[Records supplied]

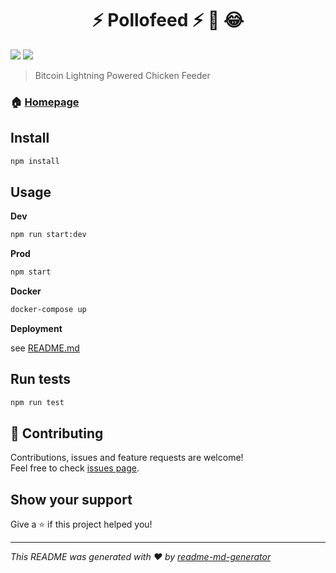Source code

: <h1 align="center">⚡ Pollofeed ⚡ 🐔 😂</h1>
<p>
<img src="https://travis-ci.com/j-chimienti/pollofeed.svg?branch=master"/>
  <img src="https://img.shields.io/badge/version-0.1.0-blue.svg?cacheSeconds=2592000" />
</p>


> Bitcoin Lightning Powered Chicken Feeder

### 🏠 [Homepage](https://pollofeed.com)

## Install

```bash
npm install
```

## Usage

**Dev**
```sh
npm run start:dev
```

**Prod**

```bash
npm start
```

**Docker**

```bash
docker-compose up
```

**Deployment**

see [README.md](playbooks/README.md)

## Run tests

```sh
npm run test
```

## 🤝 Contributing

Contributions, issues and feature requests are welcome!<br />Feel free to check [issues page](https://github.com/j-chimienti/pollofeed/issues).

## Show your support

Give a ⭐️ if this project helped you!

***
_This README was generated with ❤️ by [readme-md-generator](https://github.com/kefranabg/readme-md-generator)_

[/Records supplied]

● What you have to do:
In the records above, return precisely the line containing "Powered Chicken Feeder" and each line that comes after it, up to the final one.

● Response for this exercise:
> Bitcoin Lightning Powered Chicken Feeder

### 🏠 [Homepage](https://pollofeed.com)

## Install

```bash
npm install
```

## Usage

**Dev**
```sh
npm run start:dev
```

**Prod**

```bash
npm start
```

**Docker**

```bash
docker-compose up
```

**Deployment**

see [README.md](playbooks/README.md)

## Run tests

```sh
npm run test
```

## 🤝 Contributing

Contributions, issues and feature requests are welcome!<br />Feel free to check [issues page](https://github.com/j-chimienti/pollofeed/issues).

## Show your support

Give a ⭐️ if this project helped you!

***
_This README was generated with ❤️ by [readme-md-generator](https://github.com/kefranabg/readme-md-generator)_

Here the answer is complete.